Data to process:
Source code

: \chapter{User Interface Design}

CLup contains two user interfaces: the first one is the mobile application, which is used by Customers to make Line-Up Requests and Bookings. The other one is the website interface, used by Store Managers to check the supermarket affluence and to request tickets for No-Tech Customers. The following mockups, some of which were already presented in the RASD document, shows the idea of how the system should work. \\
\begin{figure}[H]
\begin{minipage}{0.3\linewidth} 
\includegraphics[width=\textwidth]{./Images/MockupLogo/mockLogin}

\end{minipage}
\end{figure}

---

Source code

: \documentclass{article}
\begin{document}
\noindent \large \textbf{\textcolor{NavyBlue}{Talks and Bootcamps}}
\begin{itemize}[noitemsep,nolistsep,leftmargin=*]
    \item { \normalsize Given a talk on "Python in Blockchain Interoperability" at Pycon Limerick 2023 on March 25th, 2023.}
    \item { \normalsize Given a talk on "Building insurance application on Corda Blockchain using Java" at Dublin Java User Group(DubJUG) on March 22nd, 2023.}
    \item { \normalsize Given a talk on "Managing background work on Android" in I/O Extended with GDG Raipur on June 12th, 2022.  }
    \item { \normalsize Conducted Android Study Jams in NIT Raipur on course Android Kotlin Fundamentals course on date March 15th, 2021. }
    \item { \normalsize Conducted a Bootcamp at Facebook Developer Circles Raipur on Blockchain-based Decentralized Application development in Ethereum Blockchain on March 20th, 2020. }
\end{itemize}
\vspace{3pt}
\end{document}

--

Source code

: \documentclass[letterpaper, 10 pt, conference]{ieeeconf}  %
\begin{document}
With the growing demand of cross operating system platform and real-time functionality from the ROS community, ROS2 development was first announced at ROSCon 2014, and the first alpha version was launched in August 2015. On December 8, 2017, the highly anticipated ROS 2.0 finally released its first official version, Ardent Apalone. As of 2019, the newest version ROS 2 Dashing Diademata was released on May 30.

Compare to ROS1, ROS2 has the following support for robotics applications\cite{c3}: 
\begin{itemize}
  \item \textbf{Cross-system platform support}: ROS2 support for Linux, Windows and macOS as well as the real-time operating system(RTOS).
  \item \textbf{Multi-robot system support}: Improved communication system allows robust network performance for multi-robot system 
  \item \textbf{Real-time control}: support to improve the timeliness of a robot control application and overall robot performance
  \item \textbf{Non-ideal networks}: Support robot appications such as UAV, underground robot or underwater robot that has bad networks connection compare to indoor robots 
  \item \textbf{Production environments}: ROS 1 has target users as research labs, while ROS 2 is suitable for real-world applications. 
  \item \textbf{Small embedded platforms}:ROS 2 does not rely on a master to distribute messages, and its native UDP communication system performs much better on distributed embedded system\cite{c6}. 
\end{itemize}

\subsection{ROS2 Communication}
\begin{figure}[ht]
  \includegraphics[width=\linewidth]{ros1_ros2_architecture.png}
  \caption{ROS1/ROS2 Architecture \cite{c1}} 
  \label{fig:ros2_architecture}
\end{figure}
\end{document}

Task goal:
Go through the data and show every line where "operating" occurs.

Answer box:
With the growing demand of cross operating system platform and real-time functionality from the ROS community, ROS2 development was first announced at ROSCon 2014, and the first alpha version was launched in August 2015. On December 8, 2017, the highly anticipated ROS 2.0 finally released its first official version, Ardent Apalone. As of 2019, the newest version ROS 2 Dashing Diademata was released on May 30.
  \item \textbf{Cross-system platform support}: ROS2 support for Linux, Windows and macOS as well as the real-time operating system(RTOS).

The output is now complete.